Going from "I'm just a lesbian so liking trans men is wrong i don't want to deny their manhood" to "My sexuality is weird and that is fine, I like who I like despite the theoretical implications of it and I am not denying anyone's identity because I like them for who they are and respect them no matter what".
Going from "I'm just a regular binary she/her woman" to "I'm a girl and a woman but my dissociation and life experiences also make me feel impersonal so I can use it/its and I'm not weird for it, i wouldn't even be weird if I had no justification either, I can even use doll pronouns because I like them and they make me feel warm and happy and that is what matters".

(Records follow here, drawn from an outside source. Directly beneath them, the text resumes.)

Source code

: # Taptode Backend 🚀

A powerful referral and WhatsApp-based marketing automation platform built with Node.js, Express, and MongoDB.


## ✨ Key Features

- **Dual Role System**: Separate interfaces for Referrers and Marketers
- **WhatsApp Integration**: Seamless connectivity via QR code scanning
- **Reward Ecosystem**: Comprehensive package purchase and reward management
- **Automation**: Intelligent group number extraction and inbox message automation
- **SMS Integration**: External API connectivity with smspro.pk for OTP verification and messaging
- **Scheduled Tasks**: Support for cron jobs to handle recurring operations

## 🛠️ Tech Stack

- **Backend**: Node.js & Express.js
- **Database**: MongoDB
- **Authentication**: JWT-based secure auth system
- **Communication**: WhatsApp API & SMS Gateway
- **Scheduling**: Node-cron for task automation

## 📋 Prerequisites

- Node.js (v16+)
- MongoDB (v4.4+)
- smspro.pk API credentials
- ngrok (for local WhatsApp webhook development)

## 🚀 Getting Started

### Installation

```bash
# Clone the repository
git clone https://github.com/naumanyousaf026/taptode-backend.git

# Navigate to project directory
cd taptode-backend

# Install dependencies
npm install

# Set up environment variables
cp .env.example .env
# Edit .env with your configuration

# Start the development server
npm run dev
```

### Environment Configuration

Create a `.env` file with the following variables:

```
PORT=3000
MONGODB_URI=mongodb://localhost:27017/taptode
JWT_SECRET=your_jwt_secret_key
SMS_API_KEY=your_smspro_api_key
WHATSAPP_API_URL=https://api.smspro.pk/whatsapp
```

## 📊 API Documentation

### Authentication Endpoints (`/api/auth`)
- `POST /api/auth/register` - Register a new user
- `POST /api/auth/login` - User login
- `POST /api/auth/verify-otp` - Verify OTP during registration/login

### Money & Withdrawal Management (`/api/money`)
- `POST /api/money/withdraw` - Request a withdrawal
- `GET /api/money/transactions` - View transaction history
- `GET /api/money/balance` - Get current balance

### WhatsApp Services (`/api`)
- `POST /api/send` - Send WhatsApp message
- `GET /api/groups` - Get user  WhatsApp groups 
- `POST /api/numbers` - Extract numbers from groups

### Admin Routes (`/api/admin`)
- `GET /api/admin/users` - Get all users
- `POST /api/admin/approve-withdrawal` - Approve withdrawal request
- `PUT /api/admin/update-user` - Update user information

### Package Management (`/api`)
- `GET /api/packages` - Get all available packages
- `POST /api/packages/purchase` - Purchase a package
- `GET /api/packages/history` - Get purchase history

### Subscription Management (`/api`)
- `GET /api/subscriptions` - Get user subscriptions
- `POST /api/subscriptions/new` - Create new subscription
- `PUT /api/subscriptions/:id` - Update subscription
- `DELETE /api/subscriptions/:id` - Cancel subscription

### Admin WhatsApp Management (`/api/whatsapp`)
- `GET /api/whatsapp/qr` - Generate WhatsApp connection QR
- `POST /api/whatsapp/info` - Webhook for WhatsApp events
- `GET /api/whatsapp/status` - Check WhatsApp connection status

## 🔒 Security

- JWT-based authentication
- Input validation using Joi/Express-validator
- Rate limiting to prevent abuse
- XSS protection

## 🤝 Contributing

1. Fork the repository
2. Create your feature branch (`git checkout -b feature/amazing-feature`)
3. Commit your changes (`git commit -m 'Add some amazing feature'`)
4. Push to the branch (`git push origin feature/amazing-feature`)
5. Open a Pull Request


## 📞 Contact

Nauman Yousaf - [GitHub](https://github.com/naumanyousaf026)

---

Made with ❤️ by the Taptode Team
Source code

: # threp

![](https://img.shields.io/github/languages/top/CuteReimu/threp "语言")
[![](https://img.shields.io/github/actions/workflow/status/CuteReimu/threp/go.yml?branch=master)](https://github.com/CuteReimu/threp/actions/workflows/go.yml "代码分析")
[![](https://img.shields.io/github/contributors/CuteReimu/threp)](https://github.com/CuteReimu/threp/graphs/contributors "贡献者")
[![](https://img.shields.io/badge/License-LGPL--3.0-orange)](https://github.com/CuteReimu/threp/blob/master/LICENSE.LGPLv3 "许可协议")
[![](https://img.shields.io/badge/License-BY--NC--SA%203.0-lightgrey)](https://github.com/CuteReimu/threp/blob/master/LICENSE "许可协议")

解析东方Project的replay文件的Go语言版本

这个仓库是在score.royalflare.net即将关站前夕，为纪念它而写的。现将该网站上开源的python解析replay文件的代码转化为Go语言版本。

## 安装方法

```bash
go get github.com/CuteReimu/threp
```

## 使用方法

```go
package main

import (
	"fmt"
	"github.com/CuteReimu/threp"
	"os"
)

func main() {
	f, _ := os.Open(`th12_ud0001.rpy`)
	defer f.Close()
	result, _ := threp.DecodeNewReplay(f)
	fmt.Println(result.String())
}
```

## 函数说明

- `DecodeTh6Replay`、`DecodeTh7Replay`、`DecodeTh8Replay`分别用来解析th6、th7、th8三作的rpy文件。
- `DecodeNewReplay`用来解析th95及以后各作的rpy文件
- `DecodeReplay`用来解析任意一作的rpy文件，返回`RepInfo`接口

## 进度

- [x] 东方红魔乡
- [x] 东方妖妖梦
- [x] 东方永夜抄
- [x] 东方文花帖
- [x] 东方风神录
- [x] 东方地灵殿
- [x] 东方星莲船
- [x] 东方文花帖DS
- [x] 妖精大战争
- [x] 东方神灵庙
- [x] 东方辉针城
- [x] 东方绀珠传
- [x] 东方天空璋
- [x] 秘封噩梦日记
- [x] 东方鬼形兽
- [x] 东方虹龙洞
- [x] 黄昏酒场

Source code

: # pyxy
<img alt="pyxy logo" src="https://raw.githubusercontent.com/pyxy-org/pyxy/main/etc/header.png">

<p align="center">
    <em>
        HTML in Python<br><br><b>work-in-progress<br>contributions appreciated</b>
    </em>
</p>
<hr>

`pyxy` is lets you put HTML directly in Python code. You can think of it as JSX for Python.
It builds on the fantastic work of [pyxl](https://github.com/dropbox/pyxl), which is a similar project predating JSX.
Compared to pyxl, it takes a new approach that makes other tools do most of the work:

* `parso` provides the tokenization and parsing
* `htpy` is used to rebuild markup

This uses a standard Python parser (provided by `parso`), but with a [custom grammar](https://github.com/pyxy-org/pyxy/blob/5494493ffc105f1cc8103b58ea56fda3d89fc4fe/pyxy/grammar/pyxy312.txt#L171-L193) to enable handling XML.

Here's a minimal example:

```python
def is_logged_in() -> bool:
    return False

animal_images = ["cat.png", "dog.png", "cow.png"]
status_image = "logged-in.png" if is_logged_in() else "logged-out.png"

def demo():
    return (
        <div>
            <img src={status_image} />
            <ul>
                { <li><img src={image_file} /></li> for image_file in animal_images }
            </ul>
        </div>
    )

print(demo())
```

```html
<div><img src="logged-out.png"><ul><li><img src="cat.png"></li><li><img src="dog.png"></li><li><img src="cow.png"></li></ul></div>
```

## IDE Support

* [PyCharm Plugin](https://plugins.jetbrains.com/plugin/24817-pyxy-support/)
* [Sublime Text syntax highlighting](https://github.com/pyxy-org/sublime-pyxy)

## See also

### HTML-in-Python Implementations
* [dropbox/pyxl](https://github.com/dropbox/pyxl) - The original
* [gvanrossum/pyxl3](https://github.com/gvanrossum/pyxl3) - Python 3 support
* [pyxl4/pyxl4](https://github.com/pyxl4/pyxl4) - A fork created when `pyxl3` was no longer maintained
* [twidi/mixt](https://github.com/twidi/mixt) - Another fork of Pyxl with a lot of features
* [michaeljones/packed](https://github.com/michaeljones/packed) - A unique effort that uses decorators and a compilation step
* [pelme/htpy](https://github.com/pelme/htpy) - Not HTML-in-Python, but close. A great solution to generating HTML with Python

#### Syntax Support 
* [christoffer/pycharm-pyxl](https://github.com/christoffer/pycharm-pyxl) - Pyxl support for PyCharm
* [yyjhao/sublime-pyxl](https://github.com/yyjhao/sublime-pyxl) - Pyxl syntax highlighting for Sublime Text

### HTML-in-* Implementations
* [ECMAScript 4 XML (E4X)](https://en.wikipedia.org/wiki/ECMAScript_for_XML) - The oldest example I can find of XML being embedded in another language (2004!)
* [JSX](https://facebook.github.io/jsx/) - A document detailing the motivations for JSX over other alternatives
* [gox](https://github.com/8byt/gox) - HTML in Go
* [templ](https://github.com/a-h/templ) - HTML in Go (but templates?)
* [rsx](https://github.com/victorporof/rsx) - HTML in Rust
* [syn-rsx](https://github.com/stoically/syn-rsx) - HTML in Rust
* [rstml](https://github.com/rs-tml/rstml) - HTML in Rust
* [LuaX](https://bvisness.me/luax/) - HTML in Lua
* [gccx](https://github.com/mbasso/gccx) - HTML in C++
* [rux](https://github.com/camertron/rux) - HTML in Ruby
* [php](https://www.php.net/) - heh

Going from "Ok so these are all the labels with their very clear definitions and meanings and everything else is internet quirky stuff" to "I literally would not know how to explain what you are and I won't force you to explain it if you don't want, I don't need to understand it to accept you, you are valid and loved. If you instead want to explain it to me I'll do my best to learn and defend it whenever I can".
Going from "I am so sad, frustrated, angry and in pain because I will never be or look cis" to "I actually don't like the cis normative look, I don't want to cispass, I like trans beauty but specifically I like me beauty, the one where I am still myself but a more me version of myself. The world constantly told me what I should aspire to be and look like and like and I was brainwashed for so long but now I've broken free and am free to fully love myself and everyone else in this world who ever thought they were weird or ugly because my eyes find so much beauty in everything and everyone!"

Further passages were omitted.